Quando il Giappone ha ripreso la caccia commerciale alle balene due anni fa, i balenieri si aspettavano che l’industria baleniera della nazione si sarebbe riaccesa. Ma non doveva essere.
La terza stagione di caccia alle balene costiera del Giappone è stata aperta tre mesi fa, ma poco è cambiato. La carne di balena non sta diventando più popolare e i profitti non vengono fatti. E per suscitare interesse, alcune aree si sono persino rivolte alla creazione di nuovi tipi di cucine a base di carne di balena, tra cui stufati di lingua e gelato al gusto di carne di balena.

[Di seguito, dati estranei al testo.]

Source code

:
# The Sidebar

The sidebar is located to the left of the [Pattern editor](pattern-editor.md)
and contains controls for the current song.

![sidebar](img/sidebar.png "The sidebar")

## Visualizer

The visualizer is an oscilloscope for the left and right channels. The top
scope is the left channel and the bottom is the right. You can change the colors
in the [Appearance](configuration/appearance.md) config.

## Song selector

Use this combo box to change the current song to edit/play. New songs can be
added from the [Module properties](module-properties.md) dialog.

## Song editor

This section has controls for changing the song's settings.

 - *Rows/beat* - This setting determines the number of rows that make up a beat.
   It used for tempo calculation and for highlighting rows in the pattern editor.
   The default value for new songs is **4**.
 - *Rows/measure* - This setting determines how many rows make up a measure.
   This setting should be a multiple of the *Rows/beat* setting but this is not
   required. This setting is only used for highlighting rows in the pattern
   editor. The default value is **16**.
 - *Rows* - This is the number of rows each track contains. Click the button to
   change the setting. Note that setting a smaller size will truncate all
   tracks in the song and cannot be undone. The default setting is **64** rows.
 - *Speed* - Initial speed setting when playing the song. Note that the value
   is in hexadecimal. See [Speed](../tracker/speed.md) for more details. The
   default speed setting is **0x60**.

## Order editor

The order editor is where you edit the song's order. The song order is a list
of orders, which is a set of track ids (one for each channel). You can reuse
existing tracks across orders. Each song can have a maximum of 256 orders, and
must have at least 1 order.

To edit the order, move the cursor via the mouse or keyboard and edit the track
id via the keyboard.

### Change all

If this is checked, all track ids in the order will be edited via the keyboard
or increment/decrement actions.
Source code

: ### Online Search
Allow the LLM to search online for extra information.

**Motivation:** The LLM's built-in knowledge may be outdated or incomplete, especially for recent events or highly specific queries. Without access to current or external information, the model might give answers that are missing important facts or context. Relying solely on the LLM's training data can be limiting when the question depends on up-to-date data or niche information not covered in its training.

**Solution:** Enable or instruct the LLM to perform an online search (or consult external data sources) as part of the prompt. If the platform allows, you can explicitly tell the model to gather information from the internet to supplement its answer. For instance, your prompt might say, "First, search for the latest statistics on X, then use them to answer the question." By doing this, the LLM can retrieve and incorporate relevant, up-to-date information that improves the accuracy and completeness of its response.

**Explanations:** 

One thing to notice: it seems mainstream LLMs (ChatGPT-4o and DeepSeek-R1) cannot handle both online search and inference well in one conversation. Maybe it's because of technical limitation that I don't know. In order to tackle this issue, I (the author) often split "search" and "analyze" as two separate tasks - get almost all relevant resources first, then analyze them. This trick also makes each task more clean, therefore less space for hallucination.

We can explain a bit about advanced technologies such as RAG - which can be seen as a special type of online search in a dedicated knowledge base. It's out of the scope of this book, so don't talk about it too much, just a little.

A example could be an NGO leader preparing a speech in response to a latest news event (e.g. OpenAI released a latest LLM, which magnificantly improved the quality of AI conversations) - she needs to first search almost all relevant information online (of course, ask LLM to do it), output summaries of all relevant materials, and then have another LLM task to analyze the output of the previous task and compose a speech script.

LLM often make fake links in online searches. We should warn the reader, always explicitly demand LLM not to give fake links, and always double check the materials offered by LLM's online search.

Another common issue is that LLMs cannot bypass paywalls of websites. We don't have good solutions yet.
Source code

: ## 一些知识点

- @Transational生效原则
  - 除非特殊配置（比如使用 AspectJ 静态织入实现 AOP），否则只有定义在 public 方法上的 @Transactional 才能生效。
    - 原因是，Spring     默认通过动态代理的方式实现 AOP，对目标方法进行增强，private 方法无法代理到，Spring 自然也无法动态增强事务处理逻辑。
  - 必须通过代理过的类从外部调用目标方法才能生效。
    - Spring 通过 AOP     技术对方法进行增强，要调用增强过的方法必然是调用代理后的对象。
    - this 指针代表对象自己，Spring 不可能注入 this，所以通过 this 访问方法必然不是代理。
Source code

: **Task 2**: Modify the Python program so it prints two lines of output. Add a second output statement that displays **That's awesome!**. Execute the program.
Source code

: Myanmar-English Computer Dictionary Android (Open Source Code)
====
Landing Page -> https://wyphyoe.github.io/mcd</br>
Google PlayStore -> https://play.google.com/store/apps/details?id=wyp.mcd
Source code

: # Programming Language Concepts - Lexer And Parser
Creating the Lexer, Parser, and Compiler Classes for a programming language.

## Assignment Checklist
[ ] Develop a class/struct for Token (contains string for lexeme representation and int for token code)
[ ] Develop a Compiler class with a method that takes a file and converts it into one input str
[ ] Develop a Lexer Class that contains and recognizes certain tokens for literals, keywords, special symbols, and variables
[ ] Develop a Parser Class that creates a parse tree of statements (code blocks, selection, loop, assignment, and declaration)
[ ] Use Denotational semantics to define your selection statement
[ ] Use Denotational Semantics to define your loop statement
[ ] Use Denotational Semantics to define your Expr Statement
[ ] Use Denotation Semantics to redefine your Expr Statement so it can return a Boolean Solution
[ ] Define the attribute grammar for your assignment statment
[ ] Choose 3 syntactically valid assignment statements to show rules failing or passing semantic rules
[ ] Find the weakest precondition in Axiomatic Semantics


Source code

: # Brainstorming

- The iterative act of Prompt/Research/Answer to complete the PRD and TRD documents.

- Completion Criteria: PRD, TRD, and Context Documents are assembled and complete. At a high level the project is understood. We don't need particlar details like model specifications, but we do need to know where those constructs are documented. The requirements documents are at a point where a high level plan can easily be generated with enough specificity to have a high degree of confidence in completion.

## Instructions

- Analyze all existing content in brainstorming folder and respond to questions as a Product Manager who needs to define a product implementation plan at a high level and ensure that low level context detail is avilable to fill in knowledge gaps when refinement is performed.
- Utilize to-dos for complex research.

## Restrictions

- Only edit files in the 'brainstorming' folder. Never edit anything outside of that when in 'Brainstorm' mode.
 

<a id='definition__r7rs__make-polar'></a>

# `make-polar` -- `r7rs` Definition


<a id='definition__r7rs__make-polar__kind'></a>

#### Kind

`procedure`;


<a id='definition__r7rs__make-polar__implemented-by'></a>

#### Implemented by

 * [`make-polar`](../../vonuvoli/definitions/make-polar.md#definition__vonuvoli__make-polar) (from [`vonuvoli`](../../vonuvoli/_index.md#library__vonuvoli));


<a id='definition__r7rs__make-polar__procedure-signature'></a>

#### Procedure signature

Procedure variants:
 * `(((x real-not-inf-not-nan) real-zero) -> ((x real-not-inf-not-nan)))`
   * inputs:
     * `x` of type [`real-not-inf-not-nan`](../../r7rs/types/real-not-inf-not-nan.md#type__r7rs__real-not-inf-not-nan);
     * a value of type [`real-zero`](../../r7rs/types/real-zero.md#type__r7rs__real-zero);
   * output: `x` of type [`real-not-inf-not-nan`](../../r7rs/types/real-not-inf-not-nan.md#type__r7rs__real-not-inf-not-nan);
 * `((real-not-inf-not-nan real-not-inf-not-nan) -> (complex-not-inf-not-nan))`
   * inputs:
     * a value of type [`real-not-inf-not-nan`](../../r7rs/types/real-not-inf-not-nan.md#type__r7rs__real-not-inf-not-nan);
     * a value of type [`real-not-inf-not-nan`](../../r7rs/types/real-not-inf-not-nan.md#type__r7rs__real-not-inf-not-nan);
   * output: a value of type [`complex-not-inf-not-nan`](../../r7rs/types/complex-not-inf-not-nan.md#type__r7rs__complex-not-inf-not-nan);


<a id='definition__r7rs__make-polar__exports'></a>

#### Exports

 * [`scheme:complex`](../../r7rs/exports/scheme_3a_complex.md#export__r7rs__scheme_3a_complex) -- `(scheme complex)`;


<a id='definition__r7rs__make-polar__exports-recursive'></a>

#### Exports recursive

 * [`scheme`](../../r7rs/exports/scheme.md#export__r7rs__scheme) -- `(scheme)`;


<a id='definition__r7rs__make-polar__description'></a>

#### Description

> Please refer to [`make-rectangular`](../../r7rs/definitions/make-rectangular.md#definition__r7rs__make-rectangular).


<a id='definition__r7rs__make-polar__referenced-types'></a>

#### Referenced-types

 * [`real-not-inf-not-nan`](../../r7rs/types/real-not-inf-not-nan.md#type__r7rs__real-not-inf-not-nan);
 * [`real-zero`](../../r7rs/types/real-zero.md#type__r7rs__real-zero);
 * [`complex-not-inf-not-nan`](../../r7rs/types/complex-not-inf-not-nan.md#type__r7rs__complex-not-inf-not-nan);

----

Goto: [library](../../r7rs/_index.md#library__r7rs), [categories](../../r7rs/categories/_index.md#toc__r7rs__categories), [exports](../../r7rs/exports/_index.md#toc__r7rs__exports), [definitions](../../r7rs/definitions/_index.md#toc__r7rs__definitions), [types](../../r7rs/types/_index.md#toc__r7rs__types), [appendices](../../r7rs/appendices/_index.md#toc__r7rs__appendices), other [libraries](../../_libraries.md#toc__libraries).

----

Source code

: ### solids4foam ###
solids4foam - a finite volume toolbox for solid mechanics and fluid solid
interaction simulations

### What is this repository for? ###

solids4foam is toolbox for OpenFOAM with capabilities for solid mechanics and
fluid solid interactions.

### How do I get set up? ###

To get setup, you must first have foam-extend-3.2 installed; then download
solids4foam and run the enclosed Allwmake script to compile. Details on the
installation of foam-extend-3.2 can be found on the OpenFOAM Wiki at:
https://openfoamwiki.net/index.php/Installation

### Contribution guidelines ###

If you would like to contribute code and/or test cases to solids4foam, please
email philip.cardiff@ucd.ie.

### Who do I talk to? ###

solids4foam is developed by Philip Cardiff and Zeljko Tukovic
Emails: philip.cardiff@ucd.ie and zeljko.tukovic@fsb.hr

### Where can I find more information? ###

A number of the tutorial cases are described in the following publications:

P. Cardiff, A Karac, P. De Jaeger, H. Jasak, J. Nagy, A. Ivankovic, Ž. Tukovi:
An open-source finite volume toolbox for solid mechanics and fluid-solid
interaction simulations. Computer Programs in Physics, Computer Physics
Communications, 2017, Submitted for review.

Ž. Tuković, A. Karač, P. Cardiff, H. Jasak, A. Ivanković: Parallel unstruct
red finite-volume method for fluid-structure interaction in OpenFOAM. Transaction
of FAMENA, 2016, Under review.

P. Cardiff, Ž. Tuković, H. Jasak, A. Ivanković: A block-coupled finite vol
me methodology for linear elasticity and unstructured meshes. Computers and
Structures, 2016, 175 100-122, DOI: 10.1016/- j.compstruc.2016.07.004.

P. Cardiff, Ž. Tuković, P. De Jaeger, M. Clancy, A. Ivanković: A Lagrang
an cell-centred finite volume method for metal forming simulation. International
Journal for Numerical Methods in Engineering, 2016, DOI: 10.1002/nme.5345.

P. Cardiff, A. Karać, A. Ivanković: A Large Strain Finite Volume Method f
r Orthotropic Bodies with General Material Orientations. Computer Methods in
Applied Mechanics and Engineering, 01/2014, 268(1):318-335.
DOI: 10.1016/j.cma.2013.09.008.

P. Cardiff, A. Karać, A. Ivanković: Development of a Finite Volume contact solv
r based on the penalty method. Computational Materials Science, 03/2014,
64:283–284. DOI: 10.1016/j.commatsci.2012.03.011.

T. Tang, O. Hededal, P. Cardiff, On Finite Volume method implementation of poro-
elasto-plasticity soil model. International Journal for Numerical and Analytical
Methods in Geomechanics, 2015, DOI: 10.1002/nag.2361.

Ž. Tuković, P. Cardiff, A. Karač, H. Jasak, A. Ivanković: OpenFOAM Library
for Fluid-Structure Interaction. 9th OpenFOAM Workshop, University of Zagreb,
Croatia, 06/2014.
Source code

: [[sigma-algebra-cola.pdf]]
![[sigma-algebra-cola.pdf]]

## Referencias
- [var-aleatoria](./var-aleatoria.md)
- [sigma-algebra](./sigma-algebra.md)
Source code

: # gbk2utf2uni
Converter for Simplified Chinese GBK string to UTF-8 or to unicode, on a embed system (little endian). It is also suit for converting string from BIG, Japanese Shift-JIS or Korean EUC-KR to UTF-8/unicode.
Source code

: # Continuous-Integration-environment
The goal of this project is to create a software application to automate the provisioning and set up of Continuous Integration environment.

Dessert di balena venduto a Tsukiji, Tokyo.
Ci sono stati anche colloqui educativi (con celebrità come relatori), “Città delle balene” dedicate ai festival gastronomici, una nuova macchina da cucina che serve curry di balene, pranzi scolastici di carne di balena e video promozionali che mostrano gli studenti godersi alcuni “deliziosi” kujira-katsu – tutti parte di una più ampia campagna nazionale da parte di gruppi pro-balenieri
Eppure, pochi giapponesi mangiano carne di balena. L’ottantanove percento degli intervistati giapponesi a un sondaggio del 2013 International Fund for Animal Welfare (IFAW) ha dichiarato di non aver mangiato nessuno nell’ultimo anno, e un rapporto del 2017 Iruka & Kujira Action Network ha rilevato che il 52,5% della popolazione giapponese è indifferente a scomparire dal mercato.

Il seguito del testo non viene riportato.